- Task directions -
Print the data below exactly, but only the lines from the one containing "- sử dụng MVVC để có high concurrency" down to the one containing "- Table được", inclusive.
___ Records for this task
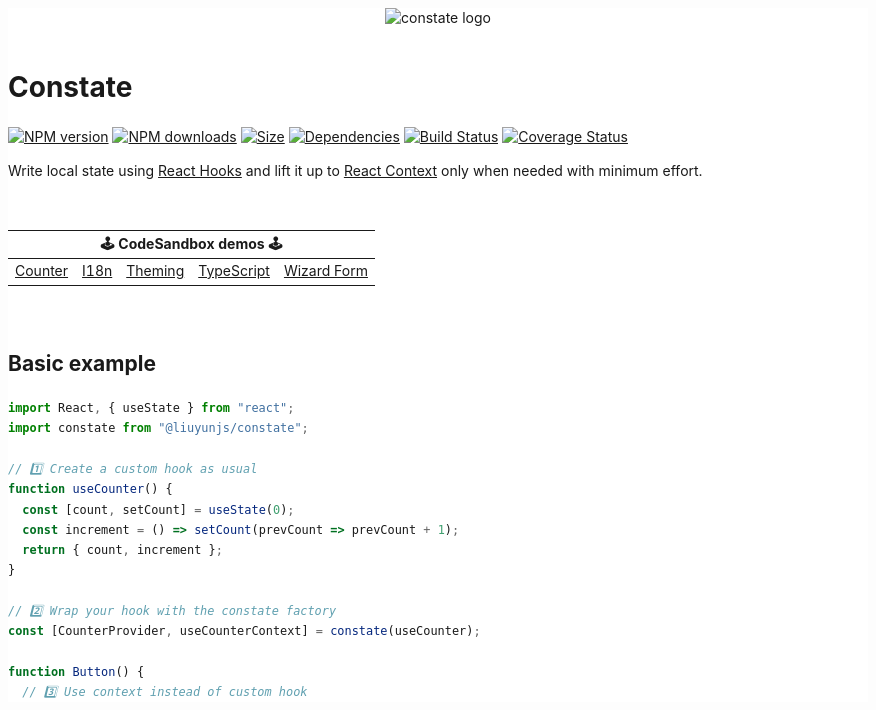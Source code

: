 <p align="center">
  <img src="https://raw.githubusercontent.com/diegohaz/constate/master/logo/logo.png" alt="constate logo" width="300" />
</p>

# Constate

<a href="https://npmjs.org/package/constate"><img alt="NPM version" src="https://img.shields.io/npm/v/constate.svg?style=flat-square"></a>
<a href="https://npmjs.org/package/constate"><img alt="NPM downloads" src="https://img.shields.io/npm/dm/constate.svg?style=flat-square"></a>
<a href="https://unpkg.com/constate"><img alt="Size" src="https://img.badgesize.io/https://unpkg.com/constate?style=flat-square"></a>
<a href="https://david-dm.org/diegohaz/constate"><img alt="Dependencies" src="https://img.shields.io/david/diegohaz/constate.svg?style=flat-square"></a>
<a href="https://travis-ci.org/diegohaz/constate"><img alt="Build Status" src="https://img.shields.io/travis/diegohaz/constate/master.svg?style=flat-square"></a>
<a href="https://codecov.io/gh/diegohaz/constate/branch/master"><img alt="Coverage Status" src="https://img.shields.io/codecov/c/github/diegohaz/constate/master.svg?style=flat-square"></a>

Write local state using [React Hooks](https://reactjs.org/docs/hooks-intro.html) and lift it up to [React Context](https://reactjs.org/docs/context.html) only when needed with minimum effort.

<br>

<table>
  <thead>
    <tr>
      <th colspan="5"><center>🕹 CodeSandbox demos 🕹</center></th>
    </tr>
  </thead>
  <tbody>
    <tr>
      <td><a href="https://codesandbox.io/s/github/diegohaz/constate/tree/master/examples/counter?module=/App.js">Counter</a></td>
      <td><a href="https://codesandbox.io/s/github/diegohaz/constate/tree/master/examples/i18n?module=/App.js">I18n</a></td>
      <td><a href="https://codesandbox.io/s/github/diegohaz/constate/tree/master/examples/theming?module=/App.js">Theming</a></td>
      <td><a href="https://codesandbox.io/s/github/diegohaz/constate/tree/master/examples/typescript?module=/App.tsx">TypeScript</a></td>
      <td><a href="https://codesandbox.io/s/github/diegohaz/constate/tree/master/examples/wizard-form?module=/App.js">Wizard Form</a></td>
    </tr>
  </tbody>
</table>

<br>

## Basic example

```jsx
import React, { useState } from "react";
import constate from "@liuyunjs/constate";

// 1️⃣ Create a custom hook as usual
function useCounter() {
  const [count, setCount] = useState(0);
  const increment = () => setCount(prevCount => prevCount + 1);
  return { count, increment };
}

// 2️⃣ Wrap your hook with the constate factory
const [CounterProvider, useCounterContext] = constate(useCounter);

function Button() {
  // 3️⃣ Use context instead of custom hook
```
______
___ Records for this task
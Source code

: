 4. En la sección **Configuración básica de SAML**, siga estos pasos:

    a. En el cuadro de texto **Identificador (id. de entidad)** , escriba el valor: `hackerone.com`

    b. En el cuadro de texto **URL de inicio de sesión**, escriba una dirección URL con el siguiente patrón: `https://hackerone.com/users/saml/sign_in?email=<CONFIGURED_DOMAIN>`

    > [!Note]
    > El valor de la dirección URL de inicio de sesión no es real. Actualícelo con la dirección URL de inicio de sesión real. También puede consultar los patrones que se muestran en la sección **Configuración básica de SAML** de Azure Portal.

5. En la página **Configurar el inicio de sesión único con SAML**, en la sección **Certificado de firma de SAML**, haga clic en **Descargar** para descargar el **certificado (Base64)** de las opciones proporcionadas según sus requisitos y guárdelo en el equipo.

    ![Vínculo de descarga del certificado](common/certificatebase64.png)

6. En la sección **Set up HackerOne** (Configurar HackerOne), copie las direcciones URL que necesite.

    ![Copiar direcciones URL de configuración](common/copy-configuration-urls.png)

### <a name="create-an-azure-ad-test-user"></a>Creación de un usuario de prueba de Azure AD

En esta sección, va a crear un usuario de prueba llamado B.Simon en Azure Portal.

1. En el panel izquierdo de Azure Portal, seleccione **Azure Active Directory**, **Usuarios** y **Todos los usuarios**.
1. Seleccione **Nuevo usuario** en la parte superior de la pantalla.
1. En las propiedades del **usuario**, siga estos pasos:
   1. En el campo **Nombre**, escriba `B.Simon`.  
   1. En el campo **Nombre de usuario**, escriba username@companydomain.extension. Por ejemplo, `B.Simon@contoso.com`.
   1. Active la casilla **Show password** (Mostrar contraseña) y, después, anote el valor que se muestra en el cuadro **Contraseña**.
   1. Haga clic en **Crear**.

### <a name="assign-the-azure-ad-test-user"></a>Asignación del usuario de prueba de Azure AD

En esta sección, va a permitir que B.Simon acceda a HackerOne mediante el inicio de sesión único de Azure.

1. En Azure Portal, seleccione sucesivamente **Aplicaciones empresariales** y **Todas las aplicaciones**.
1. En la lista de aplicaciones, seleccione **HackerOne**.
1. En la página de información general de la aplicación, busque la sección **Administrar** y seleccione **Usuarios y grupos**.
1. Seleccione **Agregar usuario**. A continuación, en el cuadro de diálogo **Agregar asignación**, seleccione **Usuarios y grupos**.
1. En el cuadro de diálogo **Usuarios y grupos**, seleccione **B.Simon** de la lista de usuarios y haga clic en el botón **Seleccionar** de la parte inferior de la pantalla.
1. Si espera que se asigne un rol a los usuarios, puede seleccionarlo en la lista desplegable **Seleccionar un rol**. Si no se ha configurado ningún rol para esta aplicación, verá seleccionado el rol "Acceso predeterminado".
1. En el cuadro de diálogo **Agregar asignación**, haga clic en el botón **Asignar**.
______
___ Records for this task
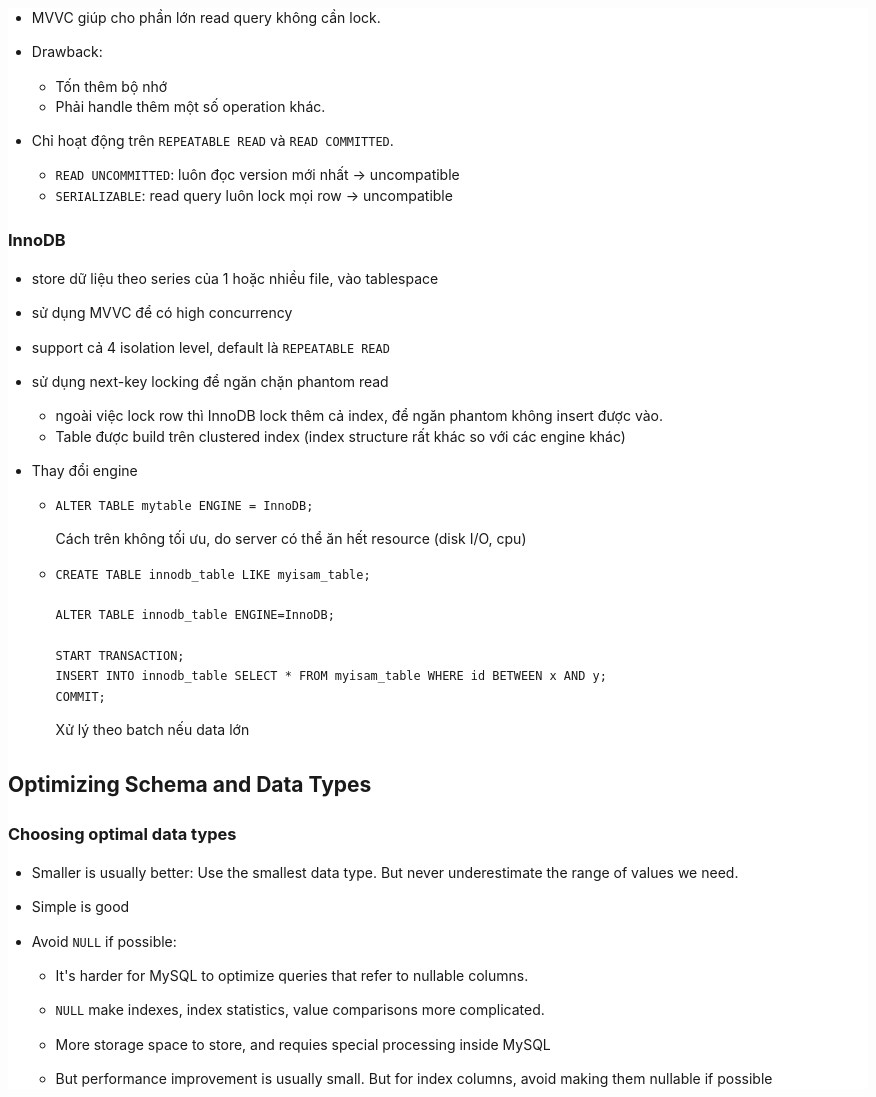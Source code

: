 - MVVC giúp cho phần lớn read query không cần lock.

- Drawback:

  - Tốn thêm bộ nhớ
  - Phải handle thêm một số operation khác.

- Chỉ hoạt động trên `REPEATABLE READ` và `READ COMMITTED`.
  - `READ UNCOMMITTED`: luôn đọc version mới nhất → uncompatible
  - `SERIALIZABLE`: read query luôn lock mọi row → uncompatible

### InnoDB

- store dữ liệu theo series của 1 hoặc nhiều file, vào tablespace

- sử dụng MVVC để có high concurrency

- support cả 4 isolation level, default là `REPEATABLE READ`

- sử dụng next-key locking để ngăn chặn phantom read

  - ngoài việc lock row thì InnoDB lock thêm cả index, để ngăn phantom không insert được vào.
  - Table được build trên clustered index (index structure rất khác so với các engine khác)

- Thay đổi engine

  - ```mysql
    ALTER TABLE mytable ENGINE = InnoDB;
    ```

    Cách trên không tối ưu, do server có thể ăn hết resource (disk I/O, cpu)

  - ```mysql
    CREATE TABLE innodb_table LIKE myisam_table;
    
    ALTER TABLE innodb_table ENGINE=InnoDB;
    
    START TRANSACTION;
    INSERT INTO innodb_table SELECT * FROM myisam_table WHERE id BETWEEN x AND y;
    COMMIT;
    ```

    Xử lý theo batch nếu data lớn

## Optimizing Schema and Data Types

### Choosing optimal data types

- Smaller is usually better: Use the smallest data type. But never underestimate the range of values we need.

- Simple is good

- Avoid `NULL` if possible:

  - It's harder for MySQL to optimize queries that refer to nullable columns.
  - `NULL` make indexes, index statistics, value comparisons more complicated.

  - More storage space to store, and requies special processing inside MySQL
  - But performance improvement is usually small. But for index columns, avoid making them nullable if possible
______
- Answer section -
- sử dụng MVVC để có high concurrency

- support cả 4 isolation level, default là `REPEATABLE READ`

- sử dụng next-key locking để ngăn chặn phantom read

  - ngoài việc lock row thì InnoDB lock thêm cả index, để ngăn phantom không insert được vào.
  - Table được build trên clustered index (index structure rất khác so với các engine khác)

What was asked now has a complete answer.